Copy out the lines below that hold the word "environmental".
>>>>
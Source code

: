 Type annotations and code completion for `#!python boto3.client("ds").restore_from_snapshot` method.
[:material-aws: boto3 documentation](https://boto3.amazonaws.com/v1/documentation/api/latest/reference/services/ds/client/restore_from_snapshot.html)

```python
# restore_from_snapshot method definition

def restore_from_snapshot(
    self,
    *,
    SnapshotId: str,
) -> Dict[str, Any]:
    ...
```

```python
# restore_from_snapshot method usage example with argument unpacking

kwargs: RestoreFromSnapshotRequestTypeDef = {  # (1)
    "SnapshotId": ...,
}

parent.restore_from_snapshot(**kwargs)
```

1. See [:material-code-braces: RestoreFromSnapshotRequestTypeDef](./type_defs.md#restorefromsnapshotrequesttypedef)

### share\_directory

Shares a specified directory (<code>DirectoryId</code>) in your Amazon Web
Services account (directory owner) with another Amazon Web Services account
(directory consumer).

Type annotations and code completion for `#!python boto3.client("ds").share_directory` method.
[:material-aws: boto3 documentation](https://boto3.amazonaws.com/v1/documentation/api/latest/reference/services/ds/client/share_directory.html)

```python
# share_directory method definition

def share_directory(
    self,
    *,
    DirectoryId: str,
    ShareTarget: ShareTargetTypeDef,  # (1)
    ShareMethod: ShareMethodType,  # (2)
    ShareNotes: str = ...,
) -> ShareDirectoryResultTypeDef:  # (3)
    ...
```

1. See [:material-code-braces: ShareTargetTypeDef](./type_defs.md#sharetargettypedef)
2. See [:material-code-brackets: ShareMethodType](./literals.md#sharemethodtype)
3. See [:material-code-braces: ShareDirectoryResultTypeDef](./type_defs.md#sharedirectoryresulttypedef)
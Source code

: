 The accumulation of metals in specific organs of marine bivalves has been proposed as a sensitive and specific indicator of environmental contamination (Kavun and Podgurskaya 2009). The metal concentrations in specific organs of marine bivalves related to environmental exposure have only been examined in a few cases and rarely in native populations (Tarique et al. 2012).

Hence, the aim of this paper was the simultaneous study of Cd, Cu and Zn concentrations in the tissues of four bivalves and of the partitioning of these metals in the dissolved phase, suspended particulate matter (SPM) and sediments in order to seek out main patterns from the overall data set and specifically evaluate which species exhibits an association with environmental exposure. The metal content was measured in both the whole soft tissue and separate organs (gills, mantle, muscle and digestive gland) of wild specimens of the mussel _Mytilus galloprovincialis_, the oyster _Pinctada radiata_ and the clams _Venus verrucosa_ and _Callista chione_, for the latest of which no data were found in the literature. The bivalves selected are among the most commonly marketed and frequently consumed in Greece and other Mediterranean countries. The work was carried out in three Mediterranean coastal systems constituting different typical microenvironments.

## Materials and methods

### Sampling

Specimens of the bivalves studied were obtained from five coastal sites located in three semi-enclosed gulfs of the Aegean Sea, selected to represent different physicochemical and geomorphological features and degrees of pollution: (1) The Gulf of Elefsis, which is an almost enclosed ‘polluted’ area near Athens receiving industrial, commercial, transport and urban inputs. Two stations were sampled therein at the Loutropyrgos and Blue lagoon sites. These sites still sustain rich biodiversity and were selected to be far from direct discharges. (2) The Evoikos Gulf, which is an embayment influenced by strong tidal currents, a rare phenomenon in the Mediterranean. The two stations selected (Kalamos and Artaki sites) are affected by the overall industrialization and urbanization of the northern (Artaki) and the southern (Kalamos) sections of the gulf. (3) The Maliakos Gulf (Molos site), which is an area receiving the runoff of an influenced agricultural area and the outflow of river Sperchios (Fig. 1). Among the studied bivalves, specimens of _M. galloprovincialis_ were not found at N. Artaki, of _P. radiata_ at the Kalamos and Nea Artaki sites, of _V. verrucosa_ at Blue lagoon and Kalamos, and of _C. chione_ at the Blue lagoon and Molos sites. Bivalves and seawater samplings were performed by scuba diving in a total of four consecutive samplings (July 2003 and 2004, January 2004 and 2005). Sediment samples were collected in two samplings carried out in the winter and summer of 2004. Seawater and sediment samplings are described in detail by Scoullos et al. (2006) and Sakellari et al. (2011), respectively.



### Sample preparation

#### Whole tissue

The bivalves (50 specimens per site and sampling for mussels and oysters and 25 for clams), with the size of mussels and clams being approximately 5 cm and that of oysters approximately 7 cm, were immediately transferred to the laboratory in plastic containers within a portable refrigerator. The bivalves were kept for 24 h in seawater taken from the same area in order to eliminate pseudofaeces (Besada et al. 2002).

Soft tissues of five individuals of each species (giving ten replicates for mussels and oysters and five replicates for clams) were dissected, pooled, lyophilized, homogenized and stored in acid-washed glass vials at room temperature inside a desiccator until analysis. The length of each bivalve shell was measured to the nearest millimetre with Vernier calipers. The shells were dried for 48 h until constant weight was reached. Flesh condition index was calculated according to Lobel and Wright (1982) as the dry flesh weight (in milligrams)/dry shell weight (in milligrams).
<<<<
→ **Solution below**:
: The accumulation of metals in specific organs of marine bivalves has been proposed as a sensitive and specific indicator of environmental contamination (Kavun and Podgurskaya 2009). The metal concentrations in specific organs of marine bivalves related to environmental exposure have only been examined in a few cases and rarely in native populations (Tarique et al. 2012).
Hence, the aim of this paper was the simultaneous study of Cd, Cu and Zn concentrations in the tissues of four bivalves and of the partitioning of these metals in the dissolved phase, suspended particulate matter (SPM) and sediments in order to seek out main patterns from the overall data set and specifically evaluate which species exhibits an association with environmental exposure. The metal content was measured in both the whole soft tissue and separate organs (gills, mantle, muscle and digestive gland) of wild specimens of the mussel _Mytilus galloprovincialis_, the oyster _Pinctada radiata_ and the clams _Venus verrucosa_ and _Callista chione_, for the latest of which no data were found in the literature. The bivalves selected are among the most commonly marketed and frequently consumed in Greece and other Mediterranean countries. The work was carried out in three Mediterranean coastal systems constituting different typical microenvironments.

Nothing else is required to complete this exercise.